À une semaine du second tour de la présidentielle en France, la candidate d'extrême droite Marine Le Pen a poursuivi dimanche une campagne tous azimuts contre son rival Emmanuel Macron pour tenter de le battre le 7 mai.

Après un déplacement surprise cette semaine auprès de salariés d'une usine menacée de fermeture au moment même où le centriste rencontrait leurs syndicats, Mme Le Pen a déposé une gerbe devant une stèle en mémoire de déportés à Marseille (sud), sans la presse, peu avant un hommage similaire prévu par M. Macron.

«Je ne fais pas commerce des commémorations. Ce ne sont pas des événements électoraux», a-t-elle affirmé sur la chaîne BFMTV, tandis que sa nièce, la députée Marion Maréchal-Le Pen, a dénoncé «l'opportunisme» de M. Macron.

Ce dernier s'est rendu au Mémorial de la Shoah et au Mémorial des martyrs de la déportation à Paris, avant de faire une déclaration programmée à l'occasion de la journée nationale du souvenir des victimes de la déportation.

Marine Le Pen a aussi improvisé une visite à Gardanne (sud) axée sur la défense de l'environnement, en vantant sa vision d'une «véritable écologie». Cette campagne menée tambour battant, en contraste avec le tempo plus modéré de son adversaire, vise à faire mentir les sondages qui la donnent battus le 7 mai.

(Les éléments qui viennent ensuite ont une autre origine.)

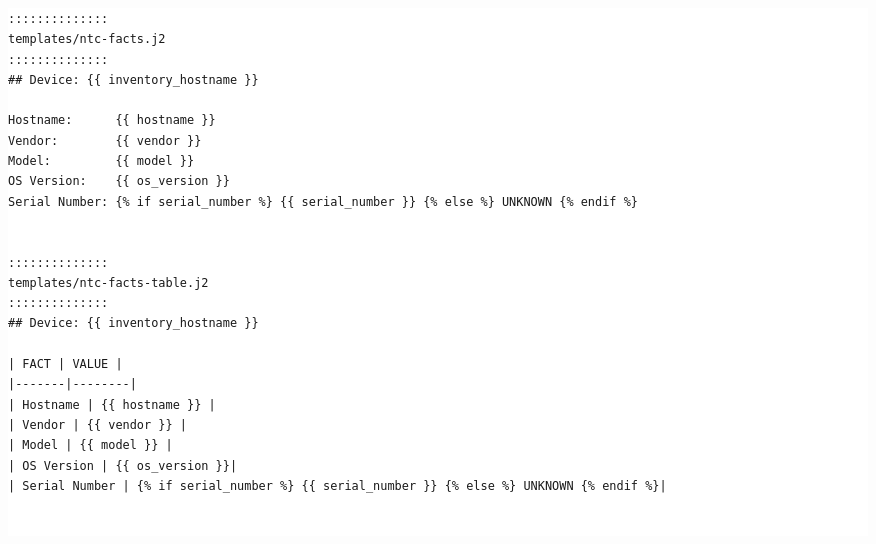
 ```
::::::::::::::
templates/ntc-facts.j2
::::::::::::::
## Device: {{ inventory_hostname }}

Hostname:      {{ hostname }}
Vendor:        {{ vendor }}
Model:         {{ model }}
OS Version:    {{ os_version }}
Serial Number: {% if serial_number %} {{ serial_number }} {% else %} UNKNOWN {% endif %}


::::::::::::::
templates/ntc-facts-table.j2
::::::::::::::
## Device: {{ inventory_hostname }}

| FACT | VALUE |
|-------|--------|
| Hostname | {{ hostname }} |
| Vendor | {{ vendor }} |
| Model | {{ model }} |
| OS Version | {{ os_version }}|
| Serial Number | {% if serial_number %} {{ serial_number }} {% else %} UNKNOWN {% endif %}|



```
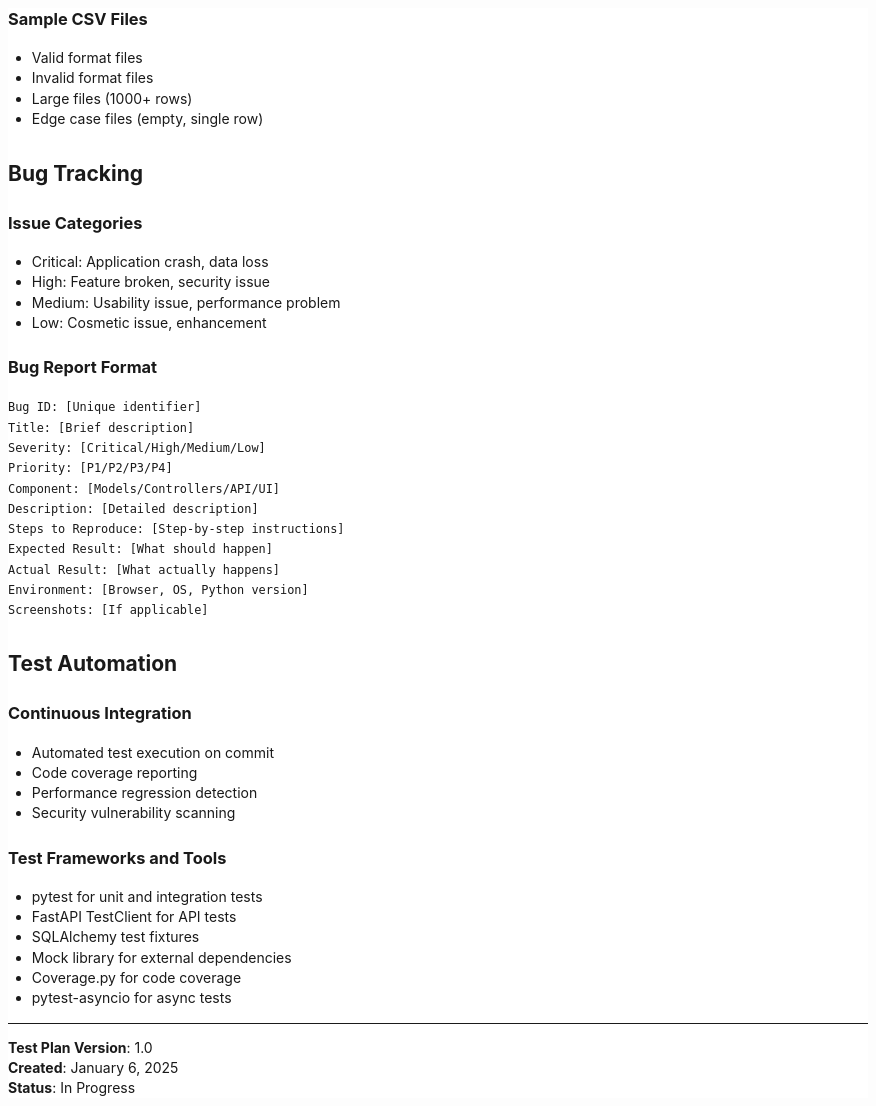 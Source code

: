### Sample CSV Files
- Valid format files
- Invalid format files
- Large files (1000+ rows)
- Edge case files (empty, single row)

## Bug Tracking

### Issue Categories
- Critical: Application crash, data loss
- High: Feature broken, security issue
- Medium: Usability issue, performance problem
- Low: Cosmetic issue, enhancement

### Bug Report Format
```
Bug ID: [Unique identifier]
Title: [Brief description]
Severity: [Critical/High/Medium/Low]
Priority: [P1/P2/P3/P4]
Component: [Models/Controllers/API/UI]
Description: [Detailed description]
Steps to Reproduce: [Step-by-step instructions]
Expected Result: [What should happen]
Actual Result: [What actually happens]
Environment: [Browser, OS, Python version]
Screenshots: [If applicable]
```

## Test Automation

### Continuous Integration
- Automated test execution on commit
- Code coverage reporting
- Performance regression detection
- Security vulnerability scanning

### Test Frameworks and Tools
- pytest for unit and integration tests
- FastAPI TestClient for API tests
- SQLAlchemy test fixtures
- Mock library for external dependencies
- Coverage.py for code coverage
- pytest-asyncio for async tests

---

**Test Plan Version**: 1.0  
**Created**: January 6, 2025  
**Status**: In Progress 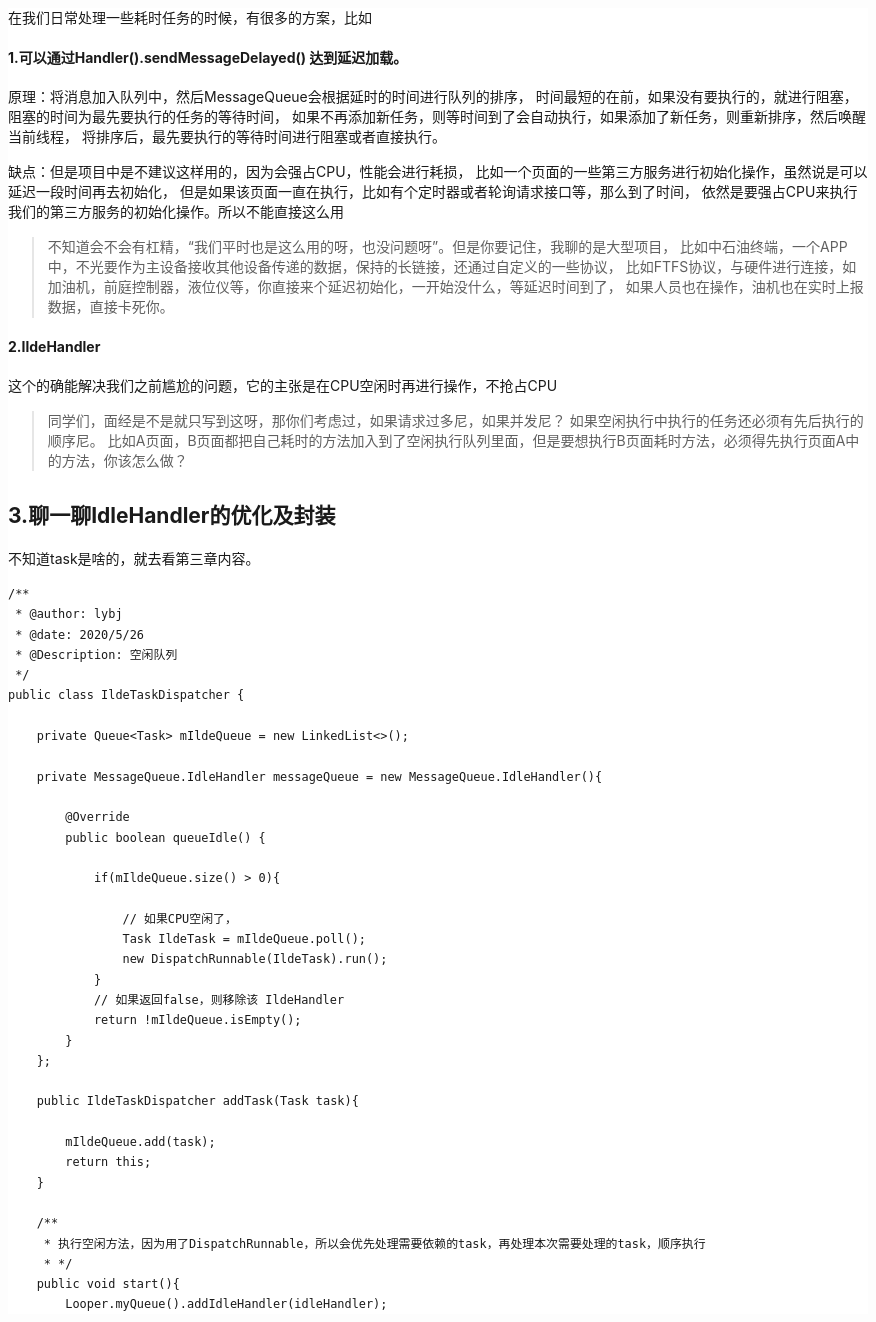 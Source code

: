 在我们日常处理一些耗时任务的时候，有很多的方案，比如

#### 1.可以通过Handler().sendMessageDelayed() 达到延迟加载。
原理：将消息加入队列中，然后MessageQueue会根据延时的时间进行队列的排序，
时间最短的在前，如果没有要执行的，就进行阻塞，阻塞的时间为最先要执行的任务的等待时间，
如果不再添加新任务，则等时间到了会自动执行，如果添加了新任务，则重新排序，然后唤醒当前线程，
将排序后，最先要执行的等待时间进行阻塞或者直接执行。

缺点：但是项目中是不建议这样用的，因为会强占CPU，性能会进行耗损，
比如一个页面的一些第三方服务进行初始化操作，虽然说是可以延迟一段时间再去初始化，
但是如果该页面一直在执行，比如有个定时器或者轮询请求接口等，那么到了时间，
依然是要强占CPU来执行我们的第三方服务的初始化操作。所以不能直接这么用

> 不知道会不会有杠精，“我们平时也是这么用的呀，也没问题呀”。但是你要记住，我聊的是大型项目，
> 比如中石油终端，一个APP中，不光要作为主设备接收其他设备传递的数据，保持的长链接，还通过自定义的一些协议，
> 比如FTFS协议，与硬件进行连接，如加油机，前庭控制器，液位仪等，你直接来个延迟初始化，一开始没什么，等延迟时间到了，
> 如果人员也在操作，油机也在实时上报数据，直接卡死你。

#### 2.IldeHandler
这个的确能解决我们之前尴尬的问题，它的主张是在CPU空闲时再进行操作，不抢占CPU

> 同学们，面经是不是就只写到这呀，那你们考虑过，如果请求过多尼，如果并发尼？
> 如果空闲执行中执行的任务还必须有先后执行的顺序尼。
> 比如A页面，B页面都把自己耗时的方法加入到了空闲执行队列里面，但是要想执行B页面耗时方法，必须得先执行页面A中的方法，你该怎么做？

## 3.聊一聊IdleHandler的优化及封装
不知道task是啥的，就去看第三章内容。

```Plain Text
/**
 * @author: lybj
 * @date: 2020/5/26
 * @Description: 空闲队列
 */
public class IldeTaskDispatcher {

    private Queue<Task> mIldeQueue = new LinkedList<>();

    private MessageQueue.IdleHandler messageQueue = new MessageQueue.IdleHandler(){

        @Override
        public boolean queueIdle() {

            if(mIldeQueue.size() > 0){

                // 如果CPU空闲了，
                Task IldeTask = mIldeQueue.poll();
                new DispatchRunnable(IldeTask).run();
            }
            // 如果返回false，则移除该 IldeHandler
            return !mIldeQueue.isEmpty();
        }
    };

    public IldeTaskDispatcher addTask(Task task){

        mIldeQueue.add(task);
        return this;
    }

    /**
     * 执行空闲方法，因为用了DispatchRunnable，所以会优先处理需要依赖的task，再处理本次需要处理的task，顺序执行
     * */
    public void start(){
        Looper.myQueue().addIdleHandler(idleHandler);
``` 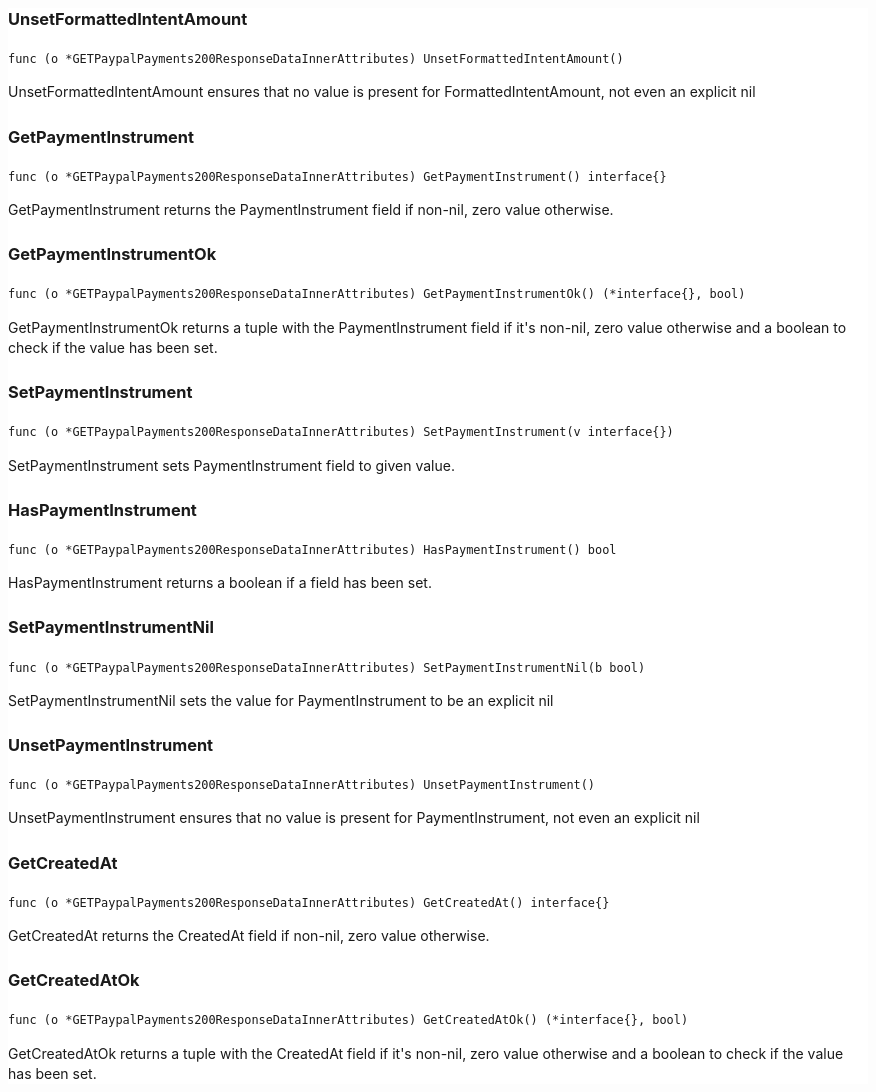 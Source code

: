 ### UnsetFormattedIntentAmount
`func (o *GETPaypalPayments200ResponseDataInnerAttributes) UnsetFormattedIntentAmount()`

UnsetFormattedIntentAmount ensures that no value is present for FormattedIntentAmount, not even an explicit nil
### GetPaymentInstrument

`func (o *GETPaypalPayments200ResponseDataInnerAttributes) GetPaymentInstrument() interface{}`

GetPaymentInstrument returns the PaymentInstrument field if non-nil, zero value otherwise.

### GetPaymentInstrumentOk

`func (o *GETPaypalPayments200ResponseDataInnerAttributes) GetPaymentInstrumentOk() (*interface{}, bool)`

GetPaymentInstrumentOk returns a tuple with the PaymentInstrument field if it's non-nil, zero value otherwise
and a boolean to check if the value has been set.

### SetPaymentInstrument

`func (o *GETPaypalPayments200ResponseDataInnerAttributes) SetPaymentInstrument(v interface{})`

SetPaymentInstrument sets PaymentInstrument field to given value.

### HasPaymentInstrument

`func (o *GETPaypalPayments200ResponseDataInnerAttributes) HasPaymentInstrument() bool`

HasPaymentInstrument returns a boolean if a field has been set.

### SetPaymentInstrumentNil

`func (o *GETPaypalPayments200ResponseDataInnerAttributes) SetPaymentInstrumentNil(b bool)`

 SetPaymentInstrumentNil sets the value for PaymentInstrument to be an explicit nil

### UnsetPaymentInstrument
`func (o *GETPaypalPayments200ResponseDataInnerAttributes) UnsetPaymentInstrument()`

UnsetPaymentInstrument ensures that no value is present for PaymentInstrument, not even an explicit nil
### GetCreatedAt

`func (o *GETPaypalPayments200ResponseDataInnerAttributes) GetCreatedAt() interface{}`

GetCreatedAt returns the CreatedAt field if non-nil, zero value otherwise.

### GetCreatedAtOk

`func (o *GETPaypalPayments200ResponseDataInnerAttributes) GetCreatedAtOk() (*interface{}, bool)`

GetCreatedAtOk returns a tuple with the CreatedAt field if it's non-nil, zero value otherwise
and a boolean to check if the value has been set.
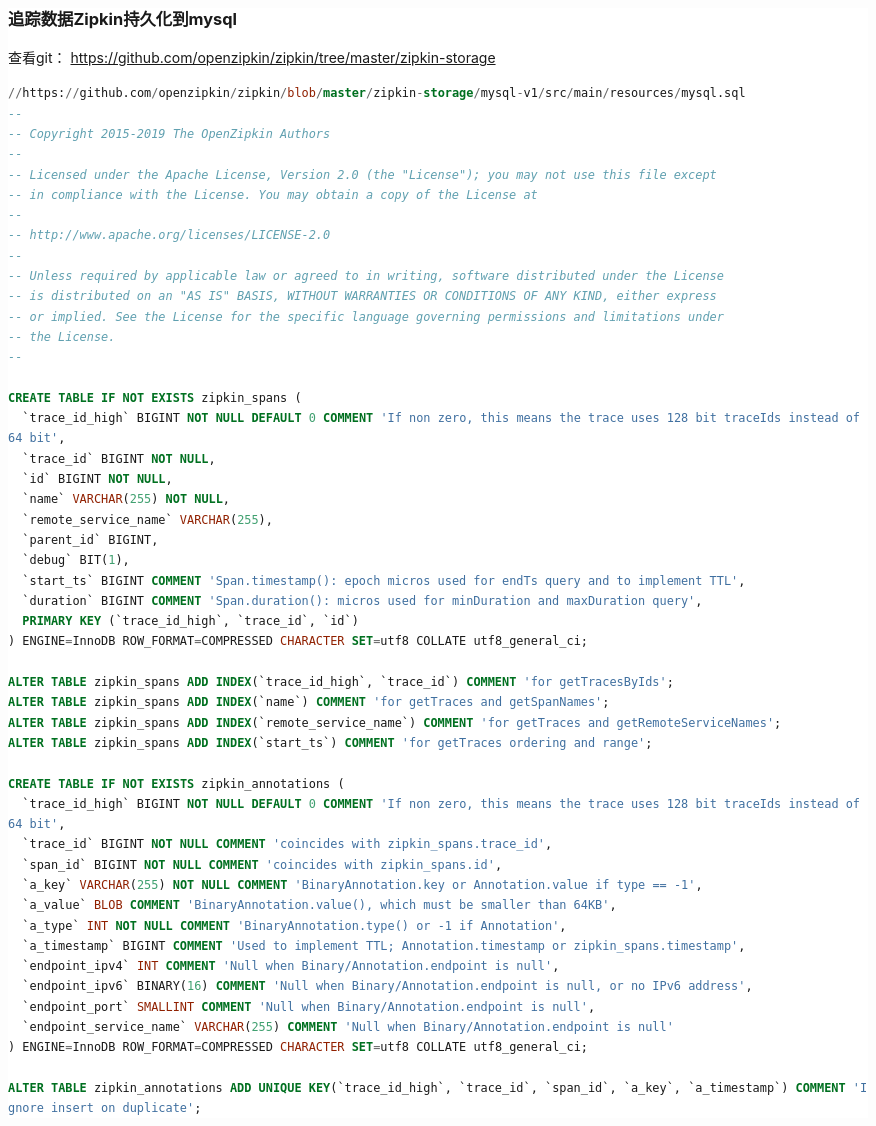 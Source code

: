 ### 追踪数据Zipkin持久化到mysql

查看git： https://github.com/openzipkin/zipkin/tree/master/zipkin-storage

```sql
//https://github.com/openzipkin/zipkin/blob/master/zipkin-storage/mysql-v1/src/main/resources/mysql.sql
--
-- Copyright 2015-2019 The OpenZipkin Authors
--
-- Licensed under the Apache License, Version 2.0 (the "License"); you may not use this file except
-- in compliance with the License. You may obtain a copy of the License at
--
-- http://www.apache.org/licenses/LICENSE-2.0
--
-- Unless required by applicable law or agreed to in writing, software distributed under the License
-- is distributed on an "AS IS" BASIS, WITHOUT WARRANTIES OR CONDITIONS OF ANY KIND, either express
-- or implied. See the License for the specific language governing permissions and limitations under
-- the License.
--

CREATE TABLE IF NOT EXISTS zipkin_spans (
  `trace_id_high` BIGINT NOT NULL DEFAULT 0 COMMENT 'If non zero, this means the trace uses 128 bit traceIds instead of 64 bit',
  `trace_id` BIGINT NOT NULL,
  `id` BIGINT NOT NULL,
  `name` VARCHAR(255) NOT NULL,
  `remote_service_name` VARCHAR(255),
  `parent_id` BIGINT,
  `debug` BIT(1),
  `start_ts` BIGINT COMMENT 'Span.timestamp(): epoch micros used for endTs query and to implement TTL',
  `duration` BIGINT COMMENT 'Span.duration(): micros used for minDuration and maxDuration query',
  PRIMARY KEY (`trace_id_high`, `trace_id`, `id`)
) ENGINE=InnoDB ROW_FORMAT=COMPRESSED CHARACTER SET=utf8 COLLATE utf8_general_ci;

ALTER TABLE zipkin_spans ADD INDEX(`trace_id_high`, `trace_id`) COMMENT 'for getTracesByIds';
ALTER TABLE zipkin_spans ADD INDEX(`name`) COMMENT 'for getTraces and getSpanNames';
ALTER TABLE zipkin_spans ADD INDEX(`remote_service_name`) COMMENT 'for getTraces and getRemoteServiceNames';
ALTER TABLE zipkin_spans ADD INDEX(`start_ts`) COMMENT 'for getTraces ordering and range';

CREATE TABLE IF NOT EXISTS zipkin_annotations (
  `trace_id_high` BIGINT NOT NULL DEFAULT 0 COMMENT 'If non zero, this means the trace uses 128 bit traceIds instead of 64 bit',
  `trace_id` BIGINT NOT NULL COMMENT 'coincides with zipkin_spans.trace_id',
  `span_id` BIGINT NOT NULL COMMENT 'coincides with zipkin_spans.id',
  `a_key` VARCHAR(255) NOT NULL COMMENT 'BinaryAnnotation.key or Annotation.value if type == -1',
  `a_value` BLOB COMMENT 'BinaryAnnotation.value(), which must be smaller than 64KB',
  `a_type` INT NOT NULL COMMENT 'BinaryAnnotation.type() or -1 if Annotation',
  `a_timestamp` BIGINT COMMENT 'Used to implement TTL; Annotation.timestamp or zipkin_spans.timestamp',
  `endpoint_ipv4` INT COMMENT 'Null when Binary/Annotation.endpoint is null',
  `endpoint_ipv6` BINARY(16) COMMENT 'Null when Binary/Annotation.endpoint is null, or no IPv6 address',
  `endpoint_port` SMALLINT COMMENT 'Null when Binary/Annotation.endpoint is null',
  `endpoint_service_name` VARCHAR(255) COMMENT 'Null when Binary/Annotation.endpoint is null'
) ENGINE=InnoDB ROW_FORMAT=COMPRESSED CHARACTER SET=utf8 COLLATE utf8_general_ci;

ALTER TABLE zipkin_annotations ADD UNIQUE KEY(`trace_id_high`, `trace_id`, `span_id`, `a_key`, `a_timestamp`) COMMENT 'Ignore insert on duplicate';
```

Le candidat centriste pro-européen, 39 ans, cherche lui à se placer sur le terrain des «valeurs» qu'il entend incarner face au parti anti-immigration et anti-Europe. Il s'était déjà rendu cette semaine dans un village martyr de la Seconde Guerre mondiale pour «ne jamais oublier» «une page de l'Histoire de France des plus noires».

Les heures sombres de la guerre ont ressurgi au cours de cette campagne avec plusieurs polémiques autour du Front national. Le président par intérim du parti a ainsi été évincé après avoir été accusé de propos négationnistes, ce qu'il dément.

Quant à la candidate, elle a suscité un tollé en affirmant que la France n'était pas «responsable» d'une rafle massive de juifs en 1942 à Paris.

«Perdu la boussole»

L'écart se ressert entre les deux finalistes - Macron est crédité de 59 % des intentions de vote contre 41 % à son adversaire - et l'alliance inédite scellée samedi entre la candidate du Front national et le chef du parti souverainiste «Debout la France» pourrait renforcer sa position.

Nicolas Dupont-Aignan (4,7 % des voix au premier tour) sera nommé premier ministre en cas de victoire, a annoncé Marine Le Pen. Son ralliement a été qualifié par un soutien-clé de M. Macron, le centriste François Bayrou, de «symptôme extrêmement grave» d'un pays ayant «perdu la boussole».

La candidate a récusé dimanche toute «contradiction» sur l'euro après avoir affirmé samedi dans son projet d'accord avec M. Dupont-Aignan que sortir de l'euro, mesure emblématique de son projet ces dernières années, n'était pas «un préalable» à toute politique économique.

Dans un entretien au quotidien Le Parisien, elle a réaffirmé que le pays aurait bien «une monnaie nationale» destinée au quotidien des Français tandis que l'euro resterait en vigueur pour les échanges internationaux. La candidate, qui cherche à rassurer sur une mesure controversée dans l'opinion, maintient le flou sur le délai de cette transition monétaire.

Parallèlement, des appels de tous bords se sont multipliés pour exhorter les électeurs à voter Macron pour «protéger les valeurs de la République».

L'élection de Le Pen serait quelque chose de «monstrueux», a ainsi estimé l'ancien secrétaire de Jean Moulin, figure de la résistance française à l'occupation nazie. «Le Pen, dans la vie politique française, représente la négation de tout ce pour quoi nous nous sommes battus», a jugé Daniel Cordier, 96 ans.

À l'adresse des Français voulant s'abstenir, en particulier les partisans déçus du conservateur François Fillon et du tribun de la gauche radicale Jean-Luc Mélenchon, une soixantaine d'associations et d'ONG ont appelé à se mobiliser «face à celles et ceux qui prônent le rejet de l'autre et le repli sur soi».

À rebours de ces appels et mises en garde, le pape s'est refusé à toute consigne de vote, qualifiant samedi Marine Le Pen de représentante de «la droite forte», ajoutant qu'il ne savait pas «d'où vient» M. Macron.